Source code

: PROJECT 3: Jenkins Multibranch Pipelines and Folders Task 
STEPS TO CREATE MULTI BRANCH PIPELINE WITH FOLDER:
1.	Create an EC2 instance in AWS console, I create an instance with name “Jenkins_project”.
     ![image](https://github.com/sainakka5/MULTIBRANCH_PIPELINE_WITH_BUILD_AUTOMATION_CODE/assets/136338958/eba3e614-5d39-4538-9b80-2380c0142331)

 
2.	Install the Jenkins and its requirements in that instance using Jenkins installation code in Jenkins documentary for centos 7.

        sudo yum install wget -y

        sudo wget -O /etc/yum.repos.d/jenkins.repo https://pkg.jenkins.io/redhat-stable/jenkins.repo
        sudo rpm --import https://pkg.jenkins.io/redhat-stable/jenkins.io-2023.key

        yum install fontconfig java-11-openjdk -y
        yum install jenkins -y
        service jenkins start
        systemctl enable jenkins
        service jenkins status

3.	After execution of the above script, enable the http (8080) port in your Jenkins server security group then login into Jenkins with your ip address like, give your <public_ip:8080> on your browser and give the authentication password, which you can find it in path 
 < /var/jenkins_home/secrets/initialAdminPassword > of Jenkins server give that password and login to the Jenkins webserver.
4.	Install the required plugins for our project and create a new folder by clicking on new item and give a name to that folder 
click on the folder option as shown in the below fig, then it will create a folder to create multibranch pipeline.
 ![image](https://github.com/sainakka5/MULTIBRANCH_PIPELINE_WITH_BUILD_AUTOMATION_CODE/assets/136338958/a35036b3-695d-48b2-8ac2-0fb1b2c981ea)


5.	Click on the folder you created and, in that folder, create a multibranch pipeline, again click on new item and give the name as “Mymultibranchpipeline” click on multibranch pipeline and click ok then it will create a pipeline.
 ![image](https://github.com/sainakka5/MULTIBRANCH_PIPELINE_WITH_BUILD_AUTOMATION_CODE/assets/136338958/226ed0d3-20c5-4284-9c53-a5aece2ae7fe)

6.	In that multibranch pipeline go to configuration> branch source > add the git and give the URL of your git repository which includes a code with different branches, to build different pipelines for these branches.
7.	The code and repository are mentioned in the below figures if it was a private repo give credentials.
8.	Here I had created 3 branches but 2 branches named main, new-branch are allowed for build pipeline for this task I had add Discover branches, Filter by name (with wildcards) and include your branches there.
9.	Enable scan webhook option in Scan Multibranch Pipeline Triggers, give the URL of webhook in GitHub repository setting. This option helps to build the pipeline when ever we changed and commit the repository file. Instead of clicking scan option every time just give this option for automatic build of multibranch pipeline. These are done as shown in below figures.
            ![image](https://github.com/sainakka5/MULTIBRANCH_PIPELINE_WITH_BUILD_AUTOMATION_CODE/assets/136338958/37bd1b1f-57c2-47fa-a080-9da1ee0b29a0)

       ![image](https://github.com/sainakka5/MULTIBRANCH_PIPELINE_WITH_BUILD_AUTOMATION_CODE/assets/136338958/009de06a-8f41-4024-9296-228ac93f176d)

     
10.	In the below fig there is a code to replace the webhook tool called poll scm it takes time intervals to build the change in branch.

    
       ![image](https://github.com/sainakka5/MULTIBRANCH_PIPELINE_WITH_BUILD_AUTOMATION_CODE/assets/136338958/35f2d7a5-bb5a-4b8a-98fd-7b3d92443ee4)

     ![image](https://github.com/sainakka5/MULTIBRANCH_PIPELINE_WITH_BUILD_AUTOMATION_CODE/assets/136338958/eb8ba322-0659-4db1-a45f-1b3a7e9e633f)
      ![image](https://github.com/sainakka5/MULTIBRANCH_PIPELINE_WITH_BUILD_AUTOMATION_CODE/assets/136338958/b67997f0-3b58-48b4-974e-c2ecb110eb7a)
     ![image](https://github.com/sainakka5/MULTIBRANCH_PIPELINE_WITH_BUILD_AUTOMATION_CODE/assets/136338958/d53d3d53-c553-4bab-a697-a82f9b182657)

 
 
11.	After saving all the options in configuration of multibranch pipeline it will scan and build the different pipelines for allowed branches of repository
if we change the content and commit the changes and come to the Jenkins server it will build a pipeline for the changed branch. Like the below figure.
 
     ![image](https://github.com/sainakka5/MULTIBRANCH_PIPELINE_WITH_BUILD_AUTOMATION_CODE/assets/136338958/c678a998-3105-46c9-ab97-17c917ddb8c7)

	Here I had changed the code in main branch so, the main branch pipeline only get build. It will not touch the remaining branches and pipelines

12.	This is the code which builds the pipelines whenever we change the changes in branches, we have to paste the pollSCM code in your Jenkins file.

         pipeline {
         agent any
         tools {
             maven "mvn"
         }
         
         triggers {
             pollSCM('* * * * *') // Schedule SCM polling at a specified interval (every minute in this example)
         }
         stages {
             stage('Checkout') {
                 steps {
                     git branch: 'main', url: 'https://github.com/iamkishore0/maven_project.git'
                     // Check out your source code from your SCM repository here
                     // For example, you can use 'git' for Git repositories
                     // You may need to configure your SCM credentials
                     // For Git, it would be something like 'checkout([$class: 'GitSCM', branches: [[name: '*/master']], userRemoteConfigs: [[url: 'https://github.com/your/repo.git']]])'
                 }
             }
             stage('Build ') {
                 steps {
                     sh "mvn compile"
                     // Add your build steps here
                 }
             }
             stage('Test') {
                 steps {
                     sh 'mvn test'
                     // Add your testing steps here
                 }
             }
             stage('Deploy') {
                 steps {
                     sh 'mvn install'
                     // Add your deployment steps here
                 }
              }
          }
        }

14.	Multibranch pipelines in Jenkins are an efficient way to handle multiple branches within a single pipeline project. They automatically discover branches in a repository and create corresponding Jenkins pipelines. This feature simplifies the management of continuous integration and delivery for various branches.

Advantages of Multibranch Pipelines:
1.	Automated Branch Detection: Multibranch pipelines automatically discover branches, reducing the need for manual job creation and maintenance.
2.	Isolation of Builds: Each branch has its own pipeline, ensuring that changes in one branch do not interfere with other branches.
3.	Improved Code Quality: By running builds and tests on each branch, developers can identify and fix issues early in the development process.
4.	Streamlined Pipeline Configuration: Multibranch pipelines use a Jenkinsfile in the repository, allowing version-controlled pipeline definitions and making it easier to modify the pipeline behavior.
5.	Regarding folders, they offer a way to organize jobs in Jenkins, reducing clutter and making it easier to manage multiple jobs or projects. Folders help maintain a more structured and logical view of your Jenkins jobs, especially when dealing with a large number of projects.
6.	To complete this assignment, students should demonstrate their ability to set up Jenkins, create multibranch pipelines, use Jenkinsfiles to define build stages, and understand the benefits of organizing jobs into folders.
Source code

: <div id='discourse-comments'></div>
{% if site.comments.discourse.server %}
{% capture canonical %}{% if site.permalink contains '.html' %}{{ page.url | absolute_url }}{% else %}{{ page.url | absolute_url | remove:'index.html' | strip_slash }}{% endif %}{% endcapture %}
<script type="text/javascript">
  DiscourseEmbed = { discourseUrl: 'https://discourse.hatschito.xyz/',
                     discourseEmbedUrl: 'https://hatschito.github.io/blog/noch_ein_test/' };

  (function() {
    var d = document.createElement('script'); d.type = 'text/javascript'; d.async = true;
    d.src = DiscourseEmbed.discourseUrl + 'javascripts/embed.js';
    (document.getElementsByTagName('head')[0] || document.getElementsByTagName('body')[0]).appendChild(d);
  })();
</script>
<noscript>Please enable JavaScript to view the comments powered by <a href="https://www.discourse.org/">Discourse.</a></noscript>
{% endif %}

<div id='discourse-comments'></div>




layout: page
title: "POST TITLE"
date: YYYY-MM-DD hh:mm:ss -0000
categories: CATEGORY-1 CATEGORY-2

Assigned task: Retype the entries exactly, including every line.

Exercise answer:
Source code

: PROJECT 3: Jenkins Multibranch Pipelines and Folders Task 
STEPS TO CREATE MULTI BRANCH PIPELINE WITH FOLDER:
1.	Create an EC2 instance in AWS console, I create an instance with name “Jenkins_project”.
     ![image](https://github.com/sainakka5/MULTIBRANCH_PIPELINE_WITH_BUILD_AUTOMATION_CODE/assets/136338958/eba3e614-5d39-4538-9b80-2380c0142331)

 
2.	Install the Jenkins and its requirements in that instance using Jenkins installation code in Jenkins documentary for centos 7.

        sudo yum install wget -y

        sudo wget -O /etc/yum.repos.d/jenkins.repo https://pkg.jenkins.io/redhat-stable/jenkins.repo
        sudo rpm --import https://pkg.jenkins.io/redhat-stable/jenkins.io-2023.key

        yum install fontconfig java-11-openjdk -y
        yum install jenkins -y
        service jenkins start
        systemctl enable jenkins
        service jenkins status

3.	After execution of the above script, enable the http (8080) port in your Jenkins server security group then login into Jenkins with your ip address like, give your <public_ip:8080> on your browser and give the authentication password, which you can find it in path 
 < /var/jenkins_home/secrets/initialAdminPassword > of Jenkins server give that password and login to the Jenkins webserver.
4.	Install the required plugins for our project and create a new folder by clicking on new item and give a name to that folder 
click on the folder option as shown in the below fig, then it will create a folder to create multibranch pipeline.
 ![image](https://github.com/sainakka5/MULTIBRANCH_PIPELINE_WITH_BUILD_AUTOMATION_CODE/assets/136338958/a35036b3-695d-48b2-8ac2-0fb1b2c981ea)


5.	Click on the folder you created and, in that folder, create a multibranch pipeline, again click on new item and give the name as “Mymultibranchpipeline” click on multibranch pipeline and click ok then it will create a pipeline.
 ![image](https://github.com/sainakka5/MULTIBRANCH_PIPELINE_WITH_BUILD_AUTOMATION_CODE/assets/136338958/226ed0d3-20c5-4284-9c53-a5aece2ae7fe)

6.	In that multibranch pipeline go to configuration> branch source > add the git and give the URL of your git repository which includes a code with different branches, to build different pipelines for these branches.
7.	The code and repository are mentioned in the below figures if it was a private repo give credentials.
8.	Here I had created 3 branches but 2 branches named main, new-branch are allowed for build pipeline for this task I had add Discover branches, Filter by name (with wildcards) and include your branches there.
9.	Enable scan webhook option in Scan Multibranch Pipeline Triggers, give the URL of webhook in GitHub repository setting. This option helps to build the pipeline when ever we changed and commit the repository file. Instead of clicking scan option every time just give this option for automatic build of multibranch pipeline. These are done as shown in below figures.
            ![image](https://github.com/sainakka5/MULTIBRANCH_PIPELINE_WITH_BUILD_AUTOMATION_CODE/assets/136338958/37bd1b1f-57c2-47fa-a080-9da1ee0b29a0)

       ![image](https://github.com/sainakka5/MULTIBRANCH_PIPELINE_WITH_BUILD_AUTOMATION_CODE/assets/136338958/009de06a-8f41-4024-9296-228ac93f176d)

     
10.	In the below fig there is a code to replace the webhook tool called poll scm it takes time intervals to build the change in branch.

    
       ![image](https://github.com/sainakka5/MULTIBRANCH_PIPELINE_WITH_BUILD_AUTOMATION_CODE/assets/136338958/35f2d7a5-bb5a-4b8a-98fd-7b3d92443ee4)

     ![image](https://github.com/sainakka5/MULTIBRANCH_PIPELINE_WITH_BUILD_AUTOMATION_CODE/assets/136338958/eb8ba322-0659-4db1-a45f-1b3a7e9e633f)
      ![image](https://github.com/sainakka5/MULTIBRANCH_PIPELINE_WITH_BUILD_AUTOMATION_CODE/assets/136338958/b67997f0-3b58-48b4-974e-c2ecb110eb7a)
     ![image](https://github.com/sainakka5/MULTIBRANCH_PIPELINE_WITH_BUILD_AUTOMATION_CODE/assets/136338958/d53d3d53-c553-4bab-a697-a82f9b182657)

 
 
11.	After saving all the options in configuration of multibranch pipeline it will scan and build the different pipelines for allowed branches of repository
if we change the content and commit the changes and come to the Jenkins server it will build a pipeline for the changed branch. Like the below figure.
 
     ![image](https://github.com/sainakka5/MULTIBRANCH_PIPELINE_WITH_BUILD_AUTOMATION_CODE/assets/136338958/c678a998-3105-46c9-ab97-17c917ddb8c7)

	Here I had changed the code in main branch so, the main branch pipeline only get build. It will not touch the remaining branches and pipelines

12.	This is the code which builds the pipelines whenever we change the changes in branches, we have to paste the pollSCM code in your Jenkins file.

         pipeline {
         agent any
         tools {
             maven "mvn"
         }
         
         triggers {
             pollSCM('* * * * *') // Schedule SCM polling at a specified interval (every minute in this example)
         }
         stages {
             stage('Checkout') {
                 steps {
                     git branch: 'main', url: 'https://github.com/iamkishore0/maven_project.git'
                     // Check out your source code from your SCM repository here
                     // For example, you can use 'git' for Git repositories
                     // You may need to configure your SCM credentials
                     // For Git, it would be something like 'checkout([$class: 'GitSCM', branches: [[name: '*/master']], userRemoteConfigs: [[url: 'https://github.com/your/repo.git']]])'
                 }
             }
             stage('Build ') {
                 steps {
                     sh "mvn compile"
                     // Add your build steps here
                 }
             }
             stage('Test') {
                 steps {
                     sh 'mvn test'
                     // Add your testing steps here
                 }
             }
             stage('Deploy') {
                 steps {
                     sh 'mvn install'
                     // Add your deployment steps here
                 }
              }
          }
        }

14.	Multibranch pipelines in Jenkins are an efficient way to handle multiple branches within a single pipeline project. They automatically discover branches in a repository and create corresponding Jenkins pipelines. This feature simplifies the management of continuous integration and delivery for various branches.

Advantages of Multibranch Pipelines:
1.	Automated Branch Detection: Multibranch pipelines automatically discover branches, reducing the need for manual job creation and maintenance.
2.	Isolation of Builds: Each branch has its own pipeline, ensuring that changes in one branch do not interfere with other branches.
3.	Improved Code Quality: By running builds and tests on each branch, developers can identify and fix issues early in the development process.
4.	Streamlined Pipeline Configuration: Multibranch pipelines use a Jenkinsfile in the repository, allowing version-controlled pipeline definitions and making it easier to modify the pipeline behavior.
5.	Regarding folders, they offer a way to organize jobs in Jenkins, reducing clutter and making it easier to manage multiple jobs or projects. Folders help maintain a more structured and logical view of your Jenkins jobs, especially when dealing with a large number of projects.
6.	To complete this assignment, students should demonstrate their ability to set up Jenkins, create multibranch pipelines, use Jenkinsfiles to define build stages, and understand the benefits of organizing jobs into folders.
Source code

: <div id='discourse-comments'></div>
{% if site.comments.discourse.server %}
{% capture canonical %}{% if site.permalink contains '.html' %}{{ page.url | absolute_url }}{% else %}{{ page.url | absolute_url | remove:'index.html' | strip_slash }}{% endif %}{% endcapture %}
<script type="text/javascript">
  DiscourseEmbed = { discourseUrl: 'https://discourse.hatschito.xyz/',
                     discourseEmbedUrl: 'https://hatschito.github.io/blog/noch_ein_test/' };

  (function() {
    var d = document.createElement('script'); d.type = 'text/javascript'; d.async = true;
    d.src = DiscourseEmbed.discourseUrl + 'javascripts/embed.js';
    (document.getElementsByTagName('head')[0] || document.getElementsByTagName('body')[0]).appendChild(d);
  })();
</script>
<noscript>Please enable JavaScript to view the comments powered by <a href="https://www.discourse.org/">Discourse.</a></noscript>
{% endif %}

<div id='discourse-comments'></div>




layout: page
title: "POST TITLE"
date: YYYY-MM-DD hh:mm:ss -0000
categories: CATEGORY-1 CATEGORY-2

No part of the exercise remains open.